Bugzilla – Bug 114171
iscsid consumes 100% CPU
Last modified: 2005-12-12 20:09:45 UTC
I am testing Xen on SUSE Linux 10.0 betas. I have an iSCSI target, and several (the number varies) iSCSI initiators. On the initiators, I am running OCFS2 to create clustered storage, although I don't think that OCFS2 is relevant to this bug. The initiators are running: open-iscsi-0.3rc6-4 xen-3.0_6458 kernel-xen-2.6.13-2 (Kurt's private build, but I have seen this with previous kernels too) ocfs2-tools-1.1.1-3 Target is running unh_iscsi-1.60-7. Target machine shows no usual iSCSI messages in the log. The bug: Sometimes the iSCSI connection seems to go bad on the initiator side (there are many error messages in /var/log/messages), and then iscsid starts to consume 100% of the CPU. I have left the machine in this state overnight, and it hangs hard and has to be powered off. I will attach /var/log/message, and try to reproduce this with symbols.

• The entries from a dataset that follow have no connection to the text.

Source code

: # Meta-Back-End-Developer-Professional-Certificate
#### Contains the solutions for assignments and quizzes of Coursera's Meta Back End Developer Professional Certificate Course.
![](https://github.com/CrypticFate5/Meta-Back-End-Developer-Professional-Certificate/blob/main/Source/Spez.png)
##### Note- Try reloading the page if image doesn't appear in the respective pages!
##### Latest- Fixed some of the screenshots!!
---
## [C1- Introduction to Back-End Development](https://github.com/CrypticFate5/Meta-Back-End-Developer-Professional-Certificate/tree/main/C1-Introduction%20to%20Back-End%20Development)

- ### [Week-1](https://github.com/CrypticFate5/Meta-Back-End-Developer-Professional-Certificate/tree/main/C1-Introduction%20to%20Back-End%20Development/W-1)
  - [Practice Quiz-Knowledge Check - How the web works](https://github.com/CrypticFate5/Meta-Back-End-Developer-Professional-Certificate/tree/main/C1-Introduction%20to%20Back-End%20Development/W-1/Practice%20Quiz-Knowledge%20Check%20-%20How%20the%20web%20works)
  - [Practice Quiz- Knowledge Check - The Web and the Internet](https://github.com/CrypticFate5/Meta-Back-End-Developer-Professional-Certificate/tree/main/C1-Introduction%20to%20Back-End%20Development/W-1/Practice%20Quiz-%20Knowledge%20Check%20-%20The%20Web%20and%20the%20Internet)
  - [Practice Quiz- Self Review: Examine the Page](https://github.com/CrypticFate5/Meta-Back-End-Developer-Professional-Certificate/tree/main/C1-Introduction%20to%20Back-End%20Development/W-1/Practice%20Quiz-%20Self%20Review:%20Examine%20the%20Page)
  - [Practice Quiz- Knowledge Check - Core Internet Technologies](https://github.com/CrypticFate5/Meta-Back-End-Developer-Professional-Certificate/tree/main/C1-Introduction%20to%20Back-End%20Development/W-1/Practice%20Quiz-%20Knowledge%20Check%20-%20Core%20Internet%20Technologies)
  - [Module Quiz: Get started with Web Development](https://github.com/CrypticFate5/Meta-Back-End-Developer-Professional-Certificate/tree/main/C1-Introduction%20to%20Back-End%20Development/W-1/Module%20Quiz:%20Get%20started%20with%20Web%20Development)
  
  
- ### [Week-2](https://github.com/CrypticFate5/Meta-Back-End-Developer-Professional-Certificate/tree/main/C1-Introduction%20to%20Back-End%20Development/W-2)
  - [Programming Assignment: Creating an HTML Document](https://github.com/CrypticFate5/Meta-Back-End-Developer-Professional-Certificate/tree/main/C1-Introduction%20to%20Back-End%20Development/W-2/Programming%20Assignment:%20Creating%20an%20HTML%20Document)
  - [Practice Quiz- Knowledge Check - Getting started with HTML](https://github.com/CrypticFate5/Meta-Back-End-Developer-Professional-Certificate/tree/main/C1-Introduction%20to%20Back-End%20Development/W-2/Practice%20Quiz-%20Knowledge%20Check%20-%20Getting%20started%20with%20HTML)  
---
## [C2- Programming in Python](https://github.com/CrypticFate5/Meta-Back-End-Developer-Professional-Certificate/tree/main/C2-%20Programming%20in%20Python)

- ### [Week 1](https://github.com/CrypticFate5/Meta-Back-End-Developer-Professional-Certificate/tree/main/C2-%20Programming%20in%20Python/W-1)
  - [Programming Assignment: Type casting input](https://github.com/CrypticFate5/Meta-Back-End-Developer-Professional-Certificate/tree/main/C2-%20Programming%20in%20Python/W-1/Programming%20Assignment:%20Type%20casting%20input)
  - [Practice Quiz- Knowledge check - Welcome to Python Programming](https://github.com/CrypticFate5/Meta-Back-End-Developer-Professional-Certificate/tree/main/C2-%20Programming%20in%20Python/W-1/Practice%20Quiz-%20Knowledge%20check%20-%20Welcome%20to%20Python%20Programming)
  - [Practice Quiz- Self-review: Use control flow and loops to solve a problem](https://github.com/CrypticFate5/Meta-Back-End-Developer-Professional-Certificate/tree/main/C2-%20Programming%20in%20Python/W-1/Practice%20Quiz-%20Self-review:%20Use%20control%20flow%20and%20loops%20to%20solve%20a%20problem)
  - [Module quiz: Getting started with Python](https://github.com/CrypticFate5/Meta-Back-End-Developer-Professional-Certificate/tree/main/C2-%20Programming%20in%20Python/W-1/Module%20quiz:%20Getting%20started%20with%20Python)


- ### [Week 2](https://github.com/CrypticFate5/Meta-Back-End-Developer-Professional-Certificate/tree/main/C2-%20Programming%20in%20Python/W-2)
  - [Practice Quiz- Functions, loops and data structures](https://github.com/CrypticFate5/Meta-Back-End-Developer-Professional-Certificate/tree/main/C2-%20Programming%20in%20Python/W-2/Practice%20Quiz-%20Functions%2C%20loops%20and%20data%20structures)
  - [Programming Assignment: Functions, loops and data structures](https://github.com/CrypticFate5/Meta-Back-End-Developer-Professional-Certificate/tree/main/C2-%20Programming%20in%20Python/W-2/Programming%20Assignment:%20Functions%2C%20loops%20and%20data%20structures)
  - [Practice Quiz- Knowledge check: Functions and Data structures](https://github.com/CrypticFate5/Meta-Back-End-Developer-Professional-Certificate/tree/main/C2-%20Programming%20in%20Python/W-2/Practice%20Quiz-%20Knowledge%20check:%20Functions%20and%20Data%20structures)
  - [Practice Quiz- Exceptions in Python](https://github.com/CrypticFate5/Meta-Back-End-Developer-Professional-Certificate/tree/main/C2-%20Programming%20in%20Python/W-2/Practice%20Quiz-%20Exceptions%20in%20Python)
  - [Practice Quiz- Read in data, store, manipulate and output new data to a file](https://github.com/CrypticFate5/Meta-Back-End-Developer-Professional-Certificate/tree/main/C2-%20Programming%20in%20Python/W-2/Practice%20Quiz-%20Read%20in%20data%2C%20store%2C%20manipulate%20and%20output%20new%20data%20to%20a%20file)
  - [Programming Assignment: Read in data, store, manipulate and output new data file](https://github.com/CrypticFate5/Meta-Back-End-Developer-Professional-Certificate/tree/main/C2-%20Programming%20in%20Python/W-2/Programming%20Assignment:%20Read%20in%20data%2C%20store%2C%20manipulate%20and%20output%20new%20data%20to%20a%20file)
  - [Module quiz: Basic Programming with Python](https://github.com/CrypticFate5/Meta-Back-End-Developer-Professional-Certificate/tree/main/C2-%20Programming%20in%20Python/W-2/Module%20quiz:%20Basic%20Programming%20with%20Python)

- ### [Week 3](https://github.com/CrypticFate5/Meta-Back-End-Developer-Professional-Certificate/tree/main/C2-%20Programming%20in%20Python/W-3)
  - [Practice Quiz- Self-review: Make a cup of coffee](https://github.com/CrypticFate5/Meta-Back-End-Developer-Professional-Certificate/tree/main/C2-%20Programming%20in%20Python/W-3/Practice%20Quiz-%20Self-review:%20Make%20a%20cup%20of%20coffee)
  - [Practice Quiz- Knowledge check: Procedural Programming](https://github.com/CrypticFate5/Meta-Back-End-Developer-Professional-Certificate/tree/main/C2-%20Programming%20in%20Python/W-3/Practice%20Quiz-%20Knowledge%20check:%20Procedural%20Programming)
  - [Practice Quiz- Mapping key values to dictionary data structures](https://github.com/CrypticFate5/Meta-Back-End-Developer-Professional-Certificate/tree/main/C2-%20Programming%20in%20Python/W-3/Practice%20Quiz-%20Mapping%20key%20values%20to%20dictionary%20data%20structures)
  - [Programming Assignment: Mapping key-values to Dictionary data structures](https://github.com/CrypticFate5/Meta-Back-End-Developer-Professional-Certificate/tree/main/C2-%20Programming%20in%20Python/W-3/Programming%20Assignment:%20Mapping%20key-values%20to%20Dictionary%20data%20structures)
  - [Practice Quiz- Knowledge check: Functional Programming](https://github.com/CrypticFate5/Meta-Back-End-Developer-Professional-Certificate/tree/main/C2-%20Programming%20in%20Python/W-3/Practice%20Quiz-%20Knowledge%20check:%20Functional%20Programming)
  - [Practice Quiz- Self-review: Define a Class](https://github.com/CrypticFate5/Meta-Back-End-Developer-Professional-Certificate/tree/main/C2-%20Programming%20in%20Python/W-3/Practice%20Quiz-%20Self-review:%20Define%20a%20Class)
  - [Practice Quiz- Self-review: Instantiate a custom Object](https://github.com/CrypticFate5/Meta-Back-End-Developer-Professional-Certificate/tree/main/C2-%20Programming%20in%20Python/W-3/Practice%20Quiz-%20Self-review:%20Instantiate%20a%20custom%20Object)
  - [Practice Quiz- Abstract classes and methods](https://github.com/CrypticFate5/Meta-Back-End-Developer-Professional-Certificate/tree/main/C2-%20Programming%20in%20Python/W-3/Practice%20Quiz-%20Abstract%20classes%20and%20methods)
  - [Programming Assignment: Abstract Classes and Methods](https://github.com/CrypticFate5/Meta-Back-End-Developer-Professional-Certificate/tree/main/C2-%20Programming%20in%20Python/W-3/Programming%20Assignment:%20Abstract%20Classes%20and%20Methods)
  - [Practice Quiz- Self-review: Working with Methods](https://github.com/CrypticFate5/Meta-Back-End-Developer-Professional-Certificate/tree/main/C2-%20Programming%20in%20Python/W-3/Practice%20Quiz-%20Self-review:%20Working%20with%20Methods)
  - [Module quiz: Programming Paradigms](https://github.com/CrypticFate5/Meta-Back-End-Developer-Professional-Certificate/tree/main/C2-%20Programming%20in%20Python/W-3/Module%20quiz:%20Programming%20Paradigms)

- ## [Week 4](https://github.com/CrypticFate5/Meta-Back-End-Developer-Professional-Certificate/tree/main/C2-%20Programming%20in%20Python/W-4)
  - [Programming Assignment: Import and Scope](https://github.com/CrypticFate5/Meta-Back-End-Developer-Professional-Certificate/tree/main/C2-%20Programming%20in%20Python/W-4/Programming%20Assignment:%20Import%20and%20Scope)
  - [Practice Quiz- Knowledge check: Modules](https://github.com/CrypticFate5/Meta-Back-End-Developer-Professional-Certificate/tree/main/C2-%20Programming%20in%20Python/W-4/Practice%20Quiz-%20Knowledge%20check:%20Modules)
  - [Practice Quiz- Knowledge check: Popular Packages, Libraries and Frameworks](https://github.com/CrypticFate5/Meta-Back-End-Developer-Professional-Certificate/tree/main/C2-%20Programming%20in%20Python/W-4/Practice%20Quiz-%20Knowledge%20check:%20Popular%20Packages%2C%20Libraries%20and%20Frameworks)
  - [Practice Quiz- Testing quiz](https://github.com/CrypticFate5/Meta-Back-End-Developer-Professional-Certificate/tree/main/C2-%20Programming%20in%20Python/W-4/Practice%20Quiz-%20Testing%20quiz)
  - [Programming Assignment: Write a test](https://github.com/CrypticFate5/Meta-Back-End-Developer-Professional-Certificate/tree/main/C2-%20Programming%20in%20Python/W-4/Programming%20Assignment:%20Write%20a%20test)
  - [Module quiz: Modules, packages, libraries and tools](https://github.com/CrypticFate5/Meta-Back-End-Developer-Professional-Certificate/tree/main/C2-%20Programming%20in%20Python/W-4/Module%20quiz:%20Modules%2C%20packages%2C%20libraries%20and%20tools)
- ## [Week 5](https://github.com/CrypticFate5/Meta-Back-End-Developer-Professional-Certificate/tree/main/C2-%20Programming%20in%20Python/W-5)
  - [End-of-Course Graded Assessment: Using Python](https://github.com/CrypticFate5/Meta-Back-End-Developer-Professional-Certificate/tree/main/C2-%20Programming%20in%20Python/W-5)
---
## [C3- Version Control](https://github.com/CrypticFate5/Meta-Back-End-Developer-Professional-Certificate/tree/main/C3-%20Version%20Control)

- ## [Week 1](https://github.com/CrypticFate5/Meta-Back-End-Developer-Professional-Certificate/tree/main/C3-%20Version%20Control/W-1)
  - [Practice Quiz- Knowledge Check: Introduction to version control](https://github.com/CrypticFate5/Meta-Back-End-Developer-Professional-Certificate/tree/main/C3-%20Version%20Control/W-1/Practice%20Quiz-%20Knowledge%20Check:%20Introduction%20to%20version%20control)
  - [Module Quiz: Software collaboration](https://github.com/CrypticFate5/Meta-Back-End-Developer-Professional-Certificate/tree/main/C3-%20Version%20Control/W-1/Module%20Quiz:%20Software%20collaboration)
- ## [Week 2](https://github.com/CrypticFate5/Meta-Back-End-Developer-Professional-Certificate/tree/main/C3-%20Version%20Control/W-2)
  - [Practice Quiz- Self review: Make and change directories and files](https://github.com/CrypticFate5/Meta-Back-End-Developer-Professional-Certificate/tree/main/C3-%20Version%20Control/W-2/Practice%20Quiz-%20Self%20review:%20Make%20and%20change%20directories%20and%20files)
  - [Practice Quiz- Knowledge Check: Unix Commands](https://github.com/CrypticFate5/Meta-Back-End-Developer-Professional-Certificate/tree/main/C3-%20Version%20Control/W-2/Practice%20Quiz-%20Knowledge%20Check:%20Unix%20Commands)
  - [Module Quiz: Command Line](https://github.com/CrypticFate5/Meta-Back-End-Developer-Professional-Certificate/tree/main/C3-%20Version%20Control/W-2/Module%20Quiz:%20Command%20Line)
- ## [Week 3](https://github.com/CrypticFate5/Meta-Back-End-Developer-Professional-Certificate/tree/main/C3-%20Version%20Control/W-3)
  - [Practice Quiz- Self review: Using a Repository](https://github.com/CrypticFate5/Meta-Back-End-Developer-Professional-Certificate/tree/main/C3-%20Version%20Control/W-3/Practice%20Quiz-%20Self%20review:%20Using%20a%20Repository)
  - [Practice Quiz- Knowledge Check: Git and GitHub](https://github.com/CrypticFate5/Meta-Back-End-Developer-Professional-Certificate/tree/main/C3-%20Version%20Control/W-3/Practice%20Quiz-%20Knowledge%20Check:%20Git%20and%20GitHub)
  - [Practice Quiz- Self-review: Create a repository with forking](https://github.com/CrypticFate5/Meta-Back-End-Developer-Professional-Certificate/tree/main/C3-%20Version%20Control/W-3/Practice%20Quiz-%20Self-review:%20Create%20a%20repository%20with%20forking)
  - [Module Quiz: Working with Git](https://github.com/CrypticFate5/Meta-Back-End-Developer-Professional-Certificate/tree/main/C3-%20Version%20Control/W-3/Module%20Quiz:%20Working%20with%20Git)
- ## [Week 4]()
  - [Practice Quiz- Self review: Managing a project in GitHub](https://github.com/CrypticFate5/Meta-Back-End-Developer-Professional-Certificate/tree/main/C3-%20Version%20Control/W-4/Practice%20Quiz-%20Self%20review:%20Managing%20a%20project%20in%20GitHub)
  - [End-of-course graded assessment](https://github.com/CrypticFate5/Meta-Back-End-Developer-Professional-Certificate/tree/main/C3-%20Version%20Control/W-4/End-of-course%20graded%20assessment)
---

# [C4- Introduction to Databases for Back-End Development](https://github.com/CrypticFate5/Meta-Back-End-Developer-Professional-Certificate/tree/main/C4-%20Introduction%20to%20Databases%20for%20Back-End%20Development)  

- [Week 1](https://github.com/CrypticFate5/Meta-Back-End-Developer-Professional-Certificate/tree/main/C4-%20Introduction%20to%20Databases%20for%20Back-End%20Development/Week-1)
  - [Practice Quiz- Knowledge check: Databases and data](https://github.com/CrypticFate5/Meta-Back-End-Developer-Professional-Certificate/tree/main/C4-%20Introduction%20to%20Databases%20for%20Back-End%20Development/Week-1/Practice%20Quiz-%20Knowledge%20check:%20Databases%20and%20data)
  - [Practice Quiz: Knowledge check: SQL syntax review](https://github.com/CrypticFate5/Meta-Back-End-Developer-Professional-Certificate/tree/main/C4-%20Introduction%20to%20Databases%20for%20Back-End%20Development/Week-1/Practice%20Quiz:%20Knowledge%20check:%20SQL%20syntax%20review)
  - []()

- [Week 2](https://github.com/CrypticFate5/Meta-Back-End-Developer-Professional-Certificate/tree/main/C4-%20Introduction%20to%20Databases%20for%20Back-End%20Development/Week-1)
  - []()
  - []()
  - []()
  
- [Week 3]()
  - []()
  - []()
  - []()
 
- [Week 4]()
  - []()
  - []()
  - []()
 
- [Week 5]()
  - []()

Created attachment 48203 [details] /var/log/messages iscsid goes to 100% CPU shortly after 10:01 in the log
I no longer believe that the hard hang is open-iscsi's fault. That appears to be a bug in OCFS2, triggered when it loses connectivity. So this bug is only about the 100% CPU usage by iscsid.
This might be fixed by the NOOP IN handling fix which went in with the latest update to open-iscsi. And nevertheless, the unh-iscsi target seems to be a bit dodgy: - Appearently it does not support the caching mode page 8; hence the error 'sda: got wrong page'. Can you try to run 'sg_modes -p=8 -6 /dev/sda' and attach the output? - Appearently both iscsi devices have the same target name (The cause for the message 'picking OUI'). Is that intended?
Please re-test with RC1 and re-open if the problem persists.
Test update - please ignore.
Test update2 - please ignore.